Ain't that cool? </sarcasm>
I must admit that when I learned about PKI some years ago I thought it'd be cool if every person had one single smartcard for identification and authentication. I still think it is a good technology for secure banking and other services like eGovernment services. But long ago I noticed that a single sign-on (SSO) would be a bad idea. SSO is a convenience feature and it is a vulnerability, too.
But besides from being that, it would mean the end of privacy and anonymity on the internet, if those digital IDs would become ubiquitous and obligatory.
Let's face the facts: we are still unable to secure average Joe's computer against today's threats.
Now we are striving to hold him accountable for everything that he or rather his computer is doing on the internet?
Silly idea! Well it does not come as a surprise to me, since politicians seem to still think that if you have antivirus and a firewall you're totally safe and secure. At least they say that those are "appropriate measures" to secure your PC. Some folks even propose to use an internet ID for electronic votes over the internet.
Of course your electronic ID will only be used for proving that you're eligible to vote and the vote itself will be anonymous. Of course! Everything else would be against the constitution and therefore is impossible per se. </sarcasm>.
What could possibly go wrong with that?
Well some politicians take it easy. We can always fix things, right? When the Chaos Computer Club demonstrated how the free (contactless) smartcard reader that was issued by the government to the public along with the introduction of the new electronic ID card could be misused through a man-in-the-browser attack, the responsible secretary of the internal just shrugged it off and said "well, hackers could always hack something but the security and integrity of the ID card is not to be questioned".
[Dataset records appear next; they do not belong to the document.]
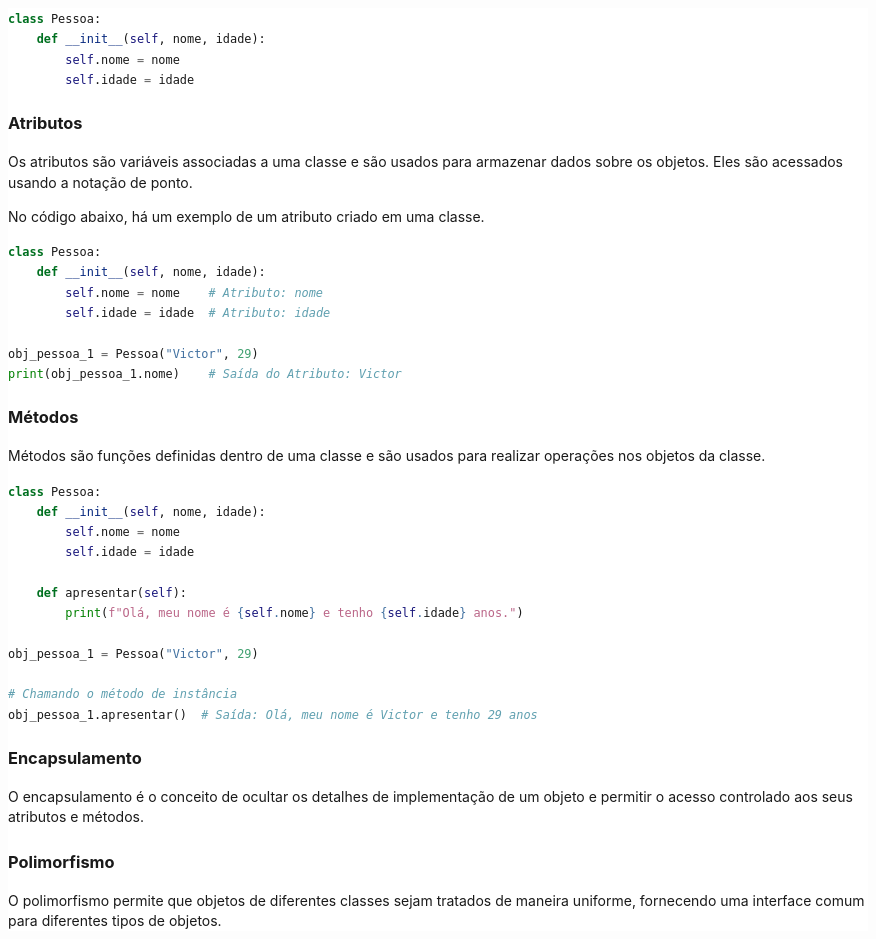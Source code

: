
 ```python
class Pessoa:
    def __init__(self, nome, idade):
        self.nome = nome
        self.idade = idade
```

### Atributos

Os atributos são variáveis associadas a uma classe e são usados para armazenar dados sobre os objetos. Eles são acessados usando a notação de ponto.

No código abaixo, há um exemplo de um atributo criado em uma classe.

```python
class Pessoa:
    def __init__(self, nome, idade):
        self.nome = nome    # Atributo: nome
        self.idade = idade  # Atributo: idade

obj_pessoa_1 = Pessoa("Victor", 29)
print(obj_pessoa_1.nome)    # Saída do Atributo: Victor
```


### Métodos

Métodos são funções definidas dentro de uma classe e são usados para realizar operações nos objetos da classe.

```python
class Pessoa:
    def __init__(self, nome, idade):
        self.nome = nome
        self.idade = idade

    def apresentar(self):
        print(f"Olá, meu nome é {self.nome} e tenho {self.idade} anos.")

obj_pessoa_1 = Pessoa("Victor", 29)

# Chamando o método de instância
obj_pessoa_1.apresentar()  # Saída: Olá, meu nome é Victor e tenho 29 anos
```

### Encapsulamento

O encapsulamento é o conceito de ocultar os detalhes de implementação de um objeto e permitir o acesso controlado aos seus atributos e métodos.

### Polimorfismo

O polimorfismo permite que objetos de diferentes classes sejam tratados de maneira uniforme, fornecendo uma interface comum para diferentes tipos de objetos.


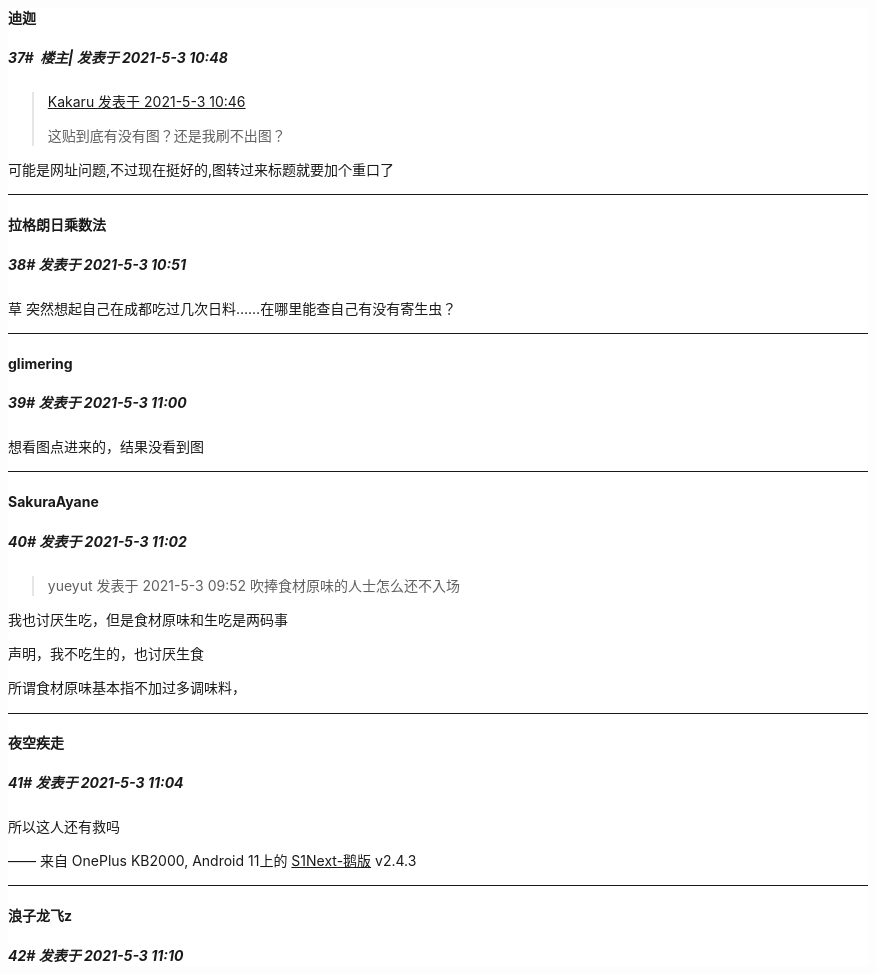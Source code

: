 ####  迪迦  
##### 37#         楼主| 发表于 2021-5-3 10:48


<blockquote><a href="httphttps://bbs.saraba1st.com/2b/forum.php?mod=redirect&amp;goto=findpost&amp;pid=51132509&amp;ptid=2002142" target="_blank">Kakaru 发表于 2021-5-3 10:46</a>

这贴到底有没有图？还是我刷不出图？</blockquote>
可能是网址问题,不过现在挺好的,图转过来标题就要加个重口了


*****

####  拉格朗日乘数法  
##### 38#       发表于 2021-5-3 10:51


草 突然想起自己在成都吃过几次日料……在哪里能查自己有没有寄生虫？


*****

####  glimering  
##### 39#       发表于 2021-5-3 11:00


想看图点进来的，结果没看到图


*****

####  SakuraAyane  
##### 40#       发表于 2021-5-3 11:02


<blockquote>yueyut 发表于 2021-5-3 09:52
吹捧食材原味的人士怎么还不入场</blockquote>
我也讨厌生吃，但是食材原味和生吃是两码事


声明，我不吃生的，也讨厌生食


所谓食材原味基本指不加过多调味料，


*****

####  夜空疾走  
##### 41#       发表于 2021-5-3 11:04


所以这人还有救吗

—— 来自 OnePlus KB2000, Android 11上的 [S1Next-鹅版](https://github.com/ykrank/S1-Next/releases) v2.4.3


*****

####  浪子龙飞z  
##### 42#       发表于 2021-5-3 11:10

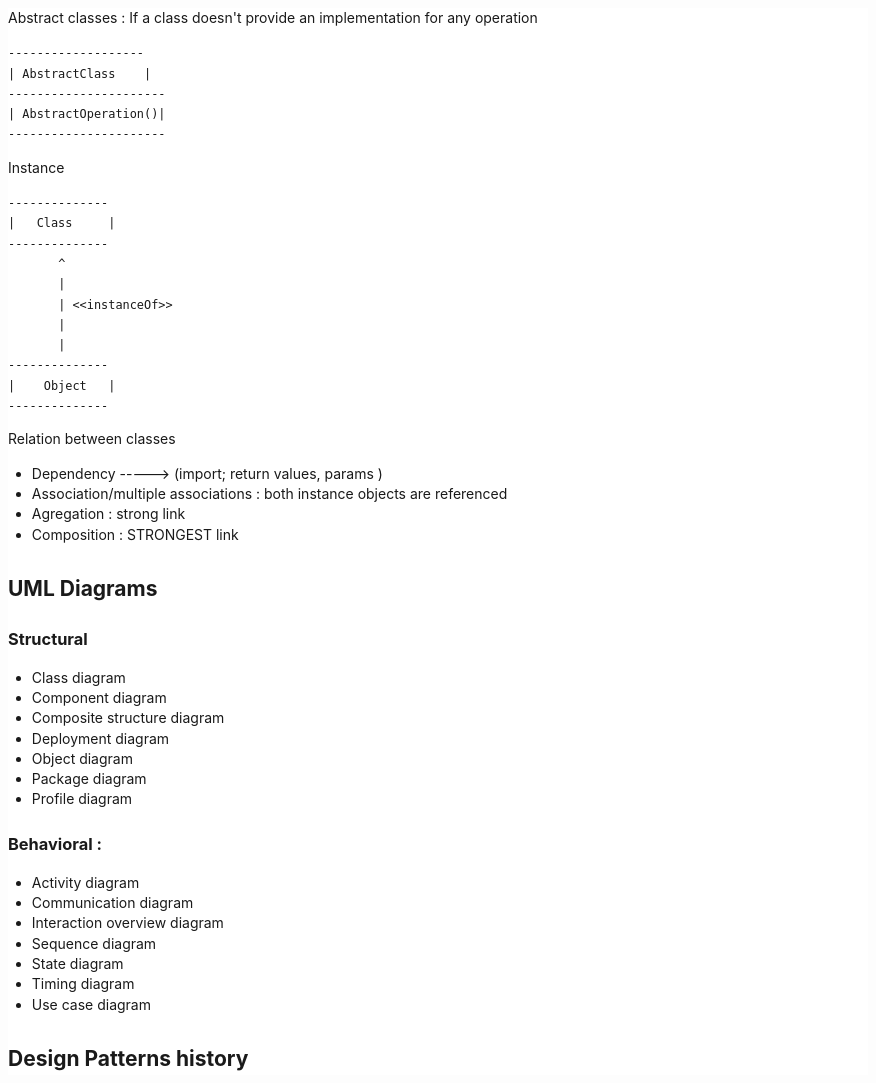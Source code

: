 Abstract classes : If a class doesn't provide an implementation for any operation
``` 
-------------------
| AbstractClass	   |	
----------------------
| AbstractOperation()|	
----------------------
```

Instance
```
--------------
| 	Class     |	
--------------
       ^
       |
       | <<instanceOf>>
       |
       |
--------------
|	 Object   |	
--------------
```

Relation between classes

- Dependency -----> (import; return values, params )
- Association/multiple associations : both instance objects are referenced
- Agregation : strong link
- Composition : STRONGEST link

## UML Diagrams

### Structural 
- Class diagram
- Component diagram
- Composite structure diagram
- Deployment diagram
- Object diagram
- Package diagram
- Profile diagram

### Behavioral : 
- Activity diagram
- Communication diagram
- Interaction overview diagram
- Sequence diagram
- State diagram
- Timing diagram
- Use case diagram


## Design Patterns history 
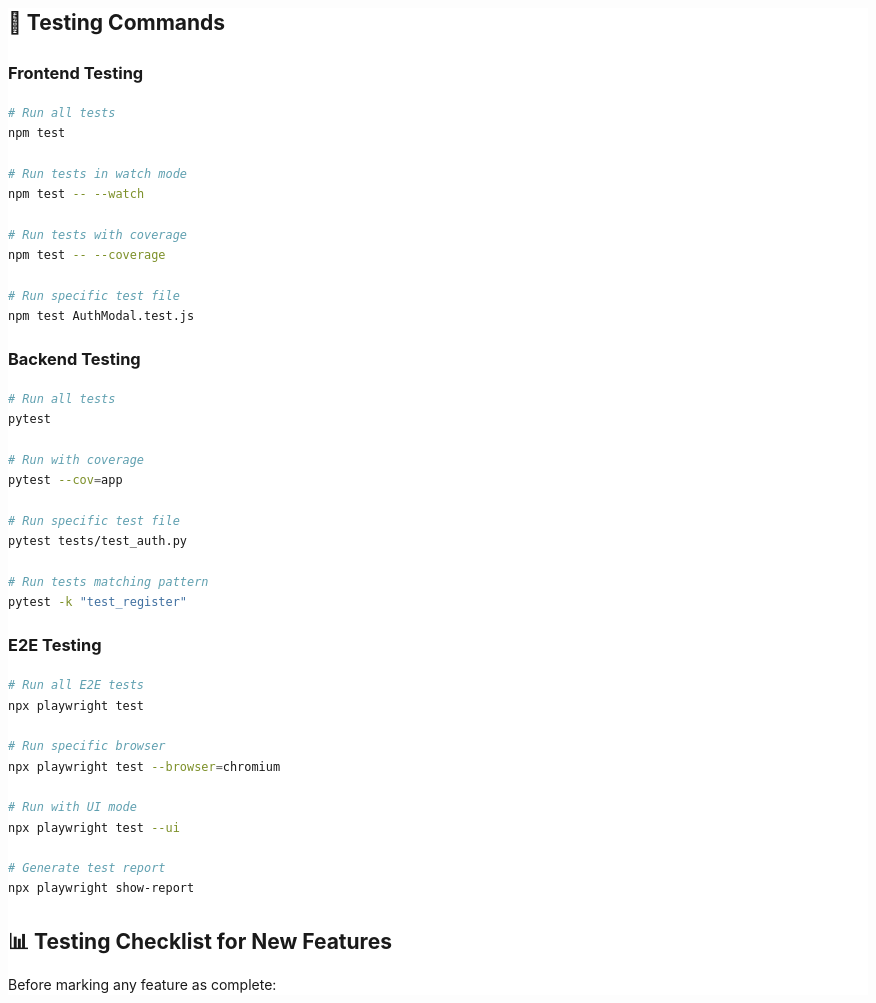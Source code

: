 ## 🚀 Testing Commands

### **Frontend Testing**
```bash
# Run all tests
npm test

# Run tests in watch mode
npm test -- --watch

# Run tests with coverage
npm test -- --coverage

# Run specific test file
npm test AuthModal.test.js
```

### **Backend Testing**
```bash
# Run all tests
pytest

# Run with coverage
pytest --cov=app

# Run specific test file
pytest tests/test_auth.py

# Run tests matching pattern
pytest -k "test_register"
```

### **E2E Testing**
```bash
# Run all E2E tests
npx playwright test

# Run specific browser
npx playwright test --browser=chromium

# Run with UI mode
npx playwright test --ui

# Generate test report
npx playwright show-report
```

## 📊 Testing Checklist for New Features

Before marking any feature as complete:
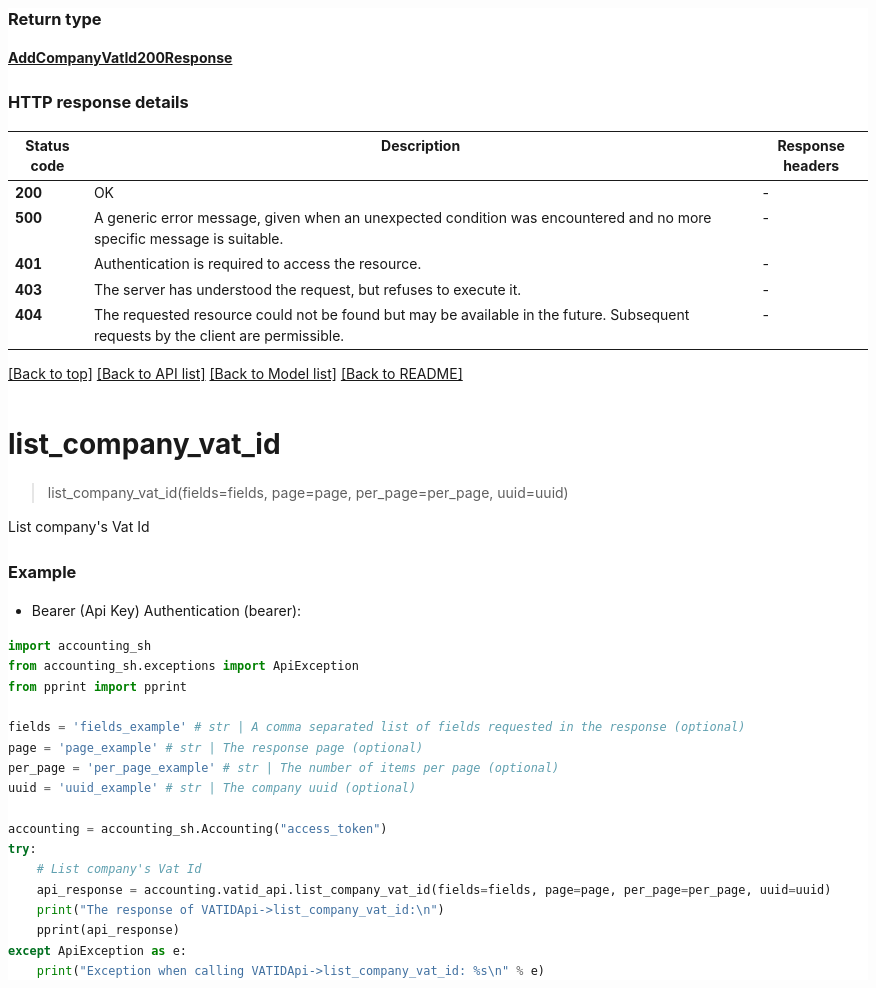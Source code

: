 ### Return type

[**AddCompanyVatId200Response**](AddCompanyVatId200Response.md)

### HTTP response details

| Status code | Description | Response headers |
|-------------|-------------|------------------|
**200** | OK |  -  |
**500** | A generic error message, given when an unexpected condition was encountered and no more specific message is suitable. |  -  |
**401** | Authentication is required to access the resource. |  -  |
**403** | The server has understood the request, but refuses to execute it. |  -  |
**404** | The requested resource could not be found but may be available in the future. Subsequent requests by the client are permissible. |  -  |

[[Back to top]](#) [[Back to API list]](../README.md#documentation-for-api-endpoints) [[Back to Model list]](../README.md#documentation-for-models) [[Back to README]](../README.md)

# **list_company_vat_id**
> list_company_vat_id(fields=fields, page=page, per_page=per_page, uuid=uuid)

List company's Vat Id

### Example

* Bearer (Api Key) Authentication (bearer):

```python
import accounting_sh
from accounting_sh.exceptions import ApiException
from pprint import pprint

fields = 'fields_example' # str | A comma separated list of fields requested in the response (optional)
page = 'page_example' # str | The response page (optional)
per_page = 'per_page_example' # str | The number of items per page (optional)
uuid = 'uuid_example' # str | The company uuid (optional)

accounting = accounting_sh.Accounting("access_token")
try:
    # List company's Vat Id
    api_response = accounting.vatid_api.list_company_vat_id(fields=fields, page=page, per_page=per_page, uuid=uuid)
    print("The response of VATIDApi->list_company_vat_id:\n")
    pprint(api_response)
except ApiException as e:
    print("Exception when calling VATIDApi->list_company_vat_id: %s\n" % e)

```



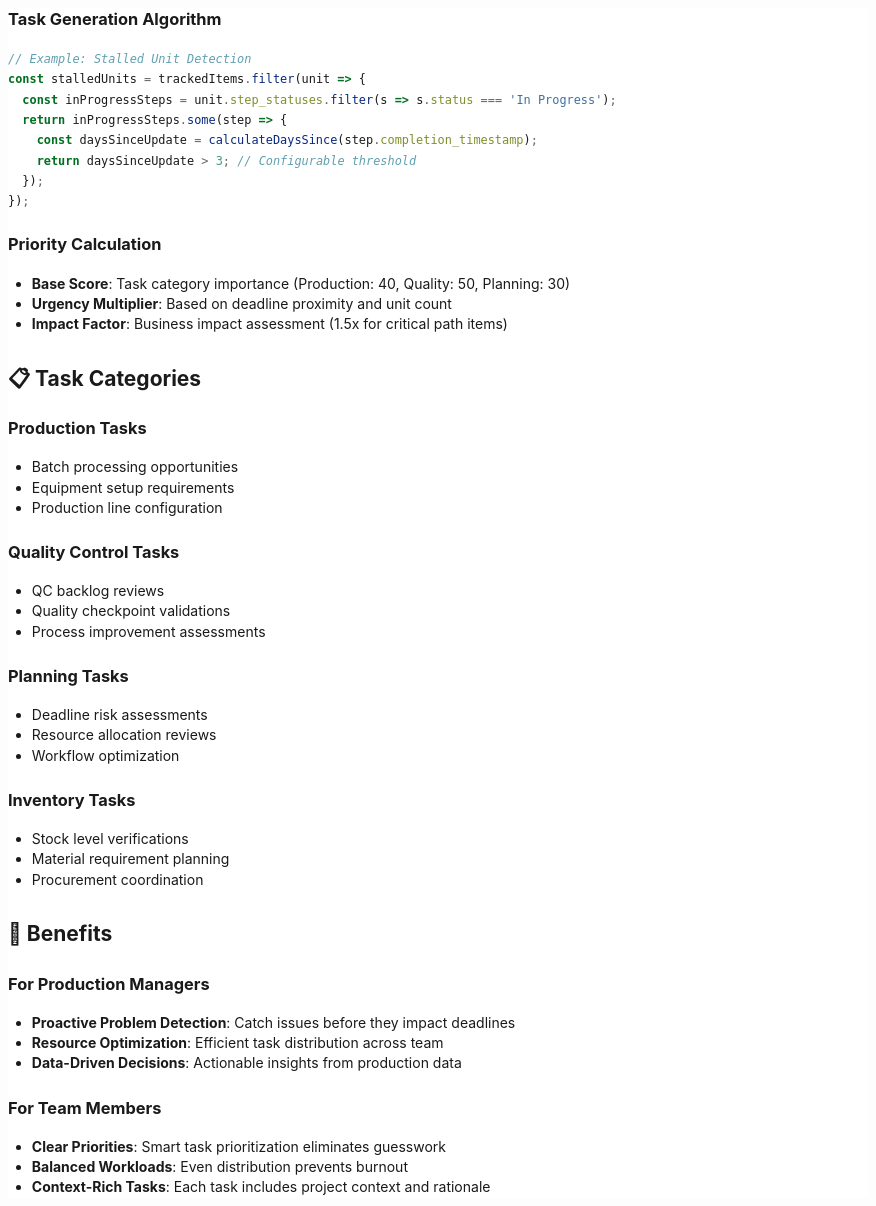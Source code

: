 ### Task Generation Algorithm
```typescript
// Example: Stalled Unit Detection
const stalledUnits = trackedItems.filter(unit => {
  const inProgressSteps = unit.step_statuses.filter(s => s.status === 'In Progress');
  return inProgressSteps.some(step => {
    const daysSinceUpdate = calculateDaysSince(step.completion_timestamp);
    return daysSinceUpdate > 3; // Configurable threshold
  });
});
```

### Priority Calculation
- **Base Score**: Task category importance (Production: 40, Quality: 50, Planning: 30)
- **Urgency Multiplier**: Based on deadline proximity and unit count
- **Impact Factor**: Business impact assessment (1.5x for critical path items)

## 📋 Task Categories

### Production Tasks
- Batch processing opportunities
- Equipment setup requirements
- Production line configuration

### Quality Control Tasks
- QC backlog reviews
- Quality checkpoint validations
- Process improvement assessments

### Planning Tasks
- Deadline risk assessments
- Resource allocation reviews
- Workflow optimization

### Inventory Tasks
- Stock level verifications
- Material requirement planning
- Procurement coordination

## 🚀 Benefits

### For Production Managers
- **Proactive Problem Detection**: Catch issues before they impact deadlines
- **Resource Optimization**: Efficient task distribution across team
- **Data-Driven Decisions**: Actionable insights from production data

### For Team Members
- **Clear Priorities**: Smart task prioritization eliminates guesswork
- **Balanced Workloads**: Even distribution prevents burnout
- **Context-Rich Tasks**: Each task includes project context and rationale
Dang! Your fault, dumb ass! </irony> It's stated clearly in the security notes that come along with the reader and the electronic ID that you shall not leave your electronic ID in the reader when it's not used. This would narrow down the window of opportunity for a potential hacker.
And then they introduce a new state-sponsored (which does not mean free by no means) email service "DE-Mail" - at least the name is funny - which promises to bring the security of snail-mail to email, by leveraging crypto for integrity and confidentiality - only that it's not you who is signing your email but rather the provider - because this system does not provide any end-to-end encryption. Now what could possibly go wrong with that? Well at least it could be way more convenient than using GnuPG or S/MIME right? Folks don't even know what a mail-client is - they don't even know the difference between email and facebook, so how could we expect them to use a mail-client AND GnuPG, right? Well unless someone comes up with a software and ID-scheme or trust-model that is secure AND easy to use (wink, wink).
Back to the first topic: even if internet access for average Joe will only be granted if he logs on using is personal electronic ID, the bad guys will still be able to access the internet without using their legitimate ID. If you can't enforce usage of that ID all over the world for all nation states, it will not protect anybody and it will not prevent the sort of organized crime that we have to deal with today.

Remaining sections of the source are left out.